DETERMINANTS OF GOVERNMENT AGRICULTURAL EXPENDITURE IN NIGERIA FROM 1999 TO 2025 (THE FIRST 26 YEARS OF THE UNINTERRUPTED DEMOCRATIC ERA)

Authors

  • Bartholomew B. Department of Agricultural Technology, School of Agricultural Technology, Samaru-Kataf Campus, Nuhu Bamalli Polytechnic, Zaria,
  • La’ah D.
  • Fada M.
  • Yayock E.

Abstract

This study was undertaken to analyse the impact of government agricultural expenditure on agricultural growth in Nigeria from 1999 to 2025. Annual time series data on agricultural Gross Domestic Product (GDP) growth rate, government agricultural expenditure, inflation rate, exchange rate, population growth rate, interest rate, export rate, private investment, public investment and foreign direct investment collected from the records of Central Bank of Nigeria (CBN) publications and annual reports, National Bureau of Statistics (NBS) database, Federal Ministry of Agriculture and Rural Development, Food and Agriculture Organization Statistics (FAOSTAT) and World Bank database were analysed using descriptive statistics and inferential statistics such as unit root, Johansen co-integration, growth model and vector error correction model (VECM).
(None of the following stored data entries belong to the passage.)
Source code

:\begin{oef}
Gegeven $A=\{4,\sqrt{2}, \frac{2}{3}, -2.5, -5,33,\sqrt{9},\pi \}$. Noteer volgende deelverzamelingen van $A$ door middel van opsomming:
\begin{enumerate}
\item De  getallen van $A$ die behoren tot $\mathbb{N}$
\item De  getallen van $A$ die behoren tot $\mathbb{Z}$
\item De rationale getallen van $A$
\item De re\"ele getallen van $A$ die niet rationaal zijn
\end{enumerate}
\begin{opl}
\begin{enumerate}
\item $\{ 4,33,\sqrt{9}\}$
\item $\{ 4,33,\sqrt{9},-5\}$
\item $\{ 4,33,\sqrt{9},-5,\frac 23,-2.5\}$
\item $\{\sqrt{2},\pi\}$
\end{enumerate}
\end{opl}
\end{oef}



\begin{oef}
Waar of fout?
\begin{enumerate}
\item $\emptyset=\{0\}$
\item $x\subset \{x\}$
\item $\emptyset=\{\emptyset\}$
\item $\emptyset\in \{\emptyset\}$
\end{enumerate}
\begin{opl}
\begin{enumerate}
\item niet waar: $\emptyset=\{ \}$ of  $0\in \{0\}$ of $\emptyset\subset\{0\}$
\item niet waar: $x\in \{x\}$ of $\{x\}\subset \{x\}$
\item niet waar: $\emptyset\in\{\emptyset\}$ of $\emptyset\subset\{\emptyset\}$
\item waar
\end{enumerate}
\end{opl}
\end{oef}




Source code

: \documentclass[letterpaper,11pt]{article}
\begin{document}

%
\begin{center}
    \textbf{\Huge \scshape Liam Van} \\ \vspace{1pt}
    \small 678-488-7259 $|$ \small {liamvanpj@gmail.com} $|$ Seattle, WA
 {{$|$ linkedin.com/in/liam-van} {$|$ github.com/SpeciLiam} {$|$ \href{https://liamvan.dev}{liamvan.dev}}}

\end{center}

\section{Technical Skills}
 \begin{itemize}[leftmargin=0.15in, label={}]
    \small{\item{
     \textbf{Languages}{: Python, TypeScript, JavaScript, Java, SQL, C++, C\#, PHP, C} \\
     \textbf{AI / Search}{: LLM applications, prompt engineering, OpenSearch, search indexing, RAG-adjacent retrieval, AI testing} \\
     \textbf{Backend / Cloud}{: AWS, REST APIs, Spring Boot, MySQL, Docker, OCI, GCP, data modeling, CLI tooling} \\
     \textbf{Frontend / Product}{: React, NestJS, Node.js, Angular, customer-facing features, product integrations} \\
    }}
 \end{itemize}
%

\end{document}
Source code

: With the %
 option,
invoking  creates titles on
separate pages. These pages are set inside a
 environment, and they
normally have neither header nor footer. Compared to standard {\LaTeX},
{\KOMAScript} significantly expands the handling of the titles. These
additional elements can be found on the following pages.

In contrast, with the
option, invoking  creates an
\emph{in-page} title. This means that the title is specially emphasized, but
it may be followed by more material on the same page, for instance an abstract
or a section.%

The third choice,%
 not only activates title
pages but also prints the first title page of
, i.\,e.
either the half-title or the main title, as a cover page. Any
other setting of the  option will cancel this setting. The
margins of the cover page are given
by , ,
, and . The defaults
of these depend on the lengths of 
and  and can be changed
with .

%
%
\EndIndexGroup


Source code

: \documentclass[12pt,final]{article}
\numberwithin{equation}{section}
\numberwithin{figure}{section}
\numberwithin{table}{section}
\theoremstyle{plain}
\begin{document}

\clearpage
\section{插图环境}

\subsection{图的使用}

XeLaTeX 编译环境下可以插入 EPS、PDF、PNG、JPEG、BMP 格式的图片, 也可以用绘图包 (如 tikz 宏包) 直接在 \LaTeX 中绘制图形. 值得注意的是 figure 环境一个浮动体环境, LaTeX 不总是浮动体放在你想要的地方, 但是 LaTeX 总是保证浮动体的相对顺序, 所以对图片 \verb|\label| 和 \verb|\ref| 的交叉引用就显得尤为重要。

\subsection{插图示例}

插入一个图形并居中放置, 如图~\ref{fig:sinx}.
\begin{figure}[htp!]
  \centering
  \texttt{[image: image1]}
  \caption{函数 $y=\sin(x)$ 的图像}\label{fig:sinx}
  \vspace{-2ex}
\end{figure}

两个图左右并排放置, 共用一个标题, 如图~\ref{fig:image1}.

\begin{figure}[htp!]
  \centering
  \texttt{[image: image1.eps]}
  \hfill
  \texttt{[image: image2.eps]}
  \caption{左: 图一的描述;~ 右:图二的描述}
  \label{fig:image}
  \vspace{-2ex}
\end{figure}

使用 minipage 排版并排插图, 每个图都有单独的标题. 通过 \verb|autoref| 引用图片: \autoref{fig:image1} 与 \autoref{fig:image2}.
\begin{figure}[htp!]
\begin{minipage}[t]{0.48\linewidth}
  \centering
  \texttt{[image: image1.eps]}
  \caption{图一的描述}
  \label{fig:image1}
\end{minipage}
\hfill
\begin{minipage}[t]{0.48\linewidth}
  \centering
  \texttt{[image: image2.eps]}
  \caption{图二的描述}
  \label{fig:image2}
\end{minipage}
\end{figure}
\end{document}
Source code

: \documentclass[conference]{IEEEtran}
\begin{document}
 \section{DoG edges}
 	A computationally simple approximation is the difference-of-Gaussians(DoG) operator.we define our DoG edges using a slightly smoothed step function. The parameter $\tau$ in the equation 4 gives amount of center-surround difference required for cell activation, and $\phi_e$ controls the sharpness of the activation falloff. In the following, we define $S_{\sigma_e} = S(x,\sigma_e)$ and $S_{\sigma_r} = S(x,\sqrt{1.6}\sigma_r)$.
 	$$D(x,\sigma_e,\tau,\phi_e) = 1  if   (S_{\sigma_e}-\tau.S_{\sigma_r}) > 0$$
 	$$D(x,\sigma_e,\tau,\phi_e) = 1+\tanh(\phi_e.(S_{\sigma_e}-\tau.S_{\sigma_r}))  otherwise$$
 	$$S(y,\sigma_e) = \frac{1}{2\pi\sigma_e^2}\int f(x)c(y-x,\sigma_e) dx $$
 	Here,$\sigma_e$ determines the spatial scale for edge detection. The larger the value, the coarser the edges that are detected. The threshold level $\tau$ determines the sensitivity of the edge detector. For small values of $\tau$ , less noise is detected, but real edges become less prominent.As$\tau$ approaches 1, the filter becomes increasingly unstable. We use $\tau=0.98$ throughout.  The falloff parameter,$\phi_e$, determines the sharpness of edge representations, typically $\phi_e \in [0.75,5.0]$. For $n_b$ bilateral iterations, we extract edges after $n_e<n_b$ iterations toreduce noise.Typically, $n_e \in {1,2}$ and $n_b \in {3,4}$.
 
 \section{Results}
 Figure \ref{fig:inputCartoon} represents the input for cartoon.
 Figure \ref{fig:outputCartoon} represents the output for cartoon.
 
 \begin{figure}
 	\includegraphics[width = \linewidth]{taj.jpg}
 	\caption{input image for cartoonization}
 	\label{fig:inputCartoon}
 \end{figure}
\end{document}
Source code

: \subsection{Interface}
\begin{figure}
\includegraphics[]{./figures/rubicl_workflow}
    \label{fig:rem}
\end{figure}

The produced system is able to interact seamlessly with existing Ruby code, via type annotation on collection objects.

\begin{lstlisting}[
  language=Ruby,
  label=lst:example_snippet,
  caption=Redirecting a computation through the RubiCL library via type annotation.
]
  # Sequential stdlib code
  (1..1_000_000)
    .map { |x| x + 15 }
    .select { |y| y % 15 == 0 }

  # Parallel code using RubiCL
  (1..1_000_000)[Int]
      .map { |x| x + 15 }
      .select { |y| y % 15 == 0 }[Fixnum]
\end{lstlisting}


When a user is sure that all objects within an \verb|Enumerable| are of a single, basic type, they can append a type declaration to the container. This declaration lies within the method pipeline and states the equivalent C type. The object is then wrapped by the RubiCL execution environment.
The result showed an instantaneous growth rate of -1.7% for agricultural GDP, with a compound growth rate of -3%. It also showed that the growth rate of agricultural GDP decelerated over the period under review, and that agricultural expenditure had a statistically significant impact on agricultural GDP growth at the 1% significance level in both the short run and the long run, with coefficients of 0.02270 and 0.003055, respectively. This implies that a unit increase in agricultural expenditure would increase agricultural GDP growth by 0.02270 in the short run and 0.003055 in the long run. The coefficients for inflation (0.890787) and private investment (0.004469) were both positive and significant at the 1% significance level. This means that acceleration in inflation and private investment lead to acceleration in agricultural expenditure by 0.890787 and 0.001617, respectively, in both the short run and the long run. The coefficient on public investment (0.004469) was positive and significant at the 1% significance level. This means that acceleration in public investment leads to acceleration in agricultural expenditure by 0.004469 in the short run only. The study concludes that Government agricultural expenditure had a statistically significant positive impact on agricultural GDP in both the short run and the long run. Thus, the government should increase its expenditure on agriculture to boost growth in this sector and its contribution to the domestic economy, and government expenditure needs to be closely monitored to ensure its proper implementation.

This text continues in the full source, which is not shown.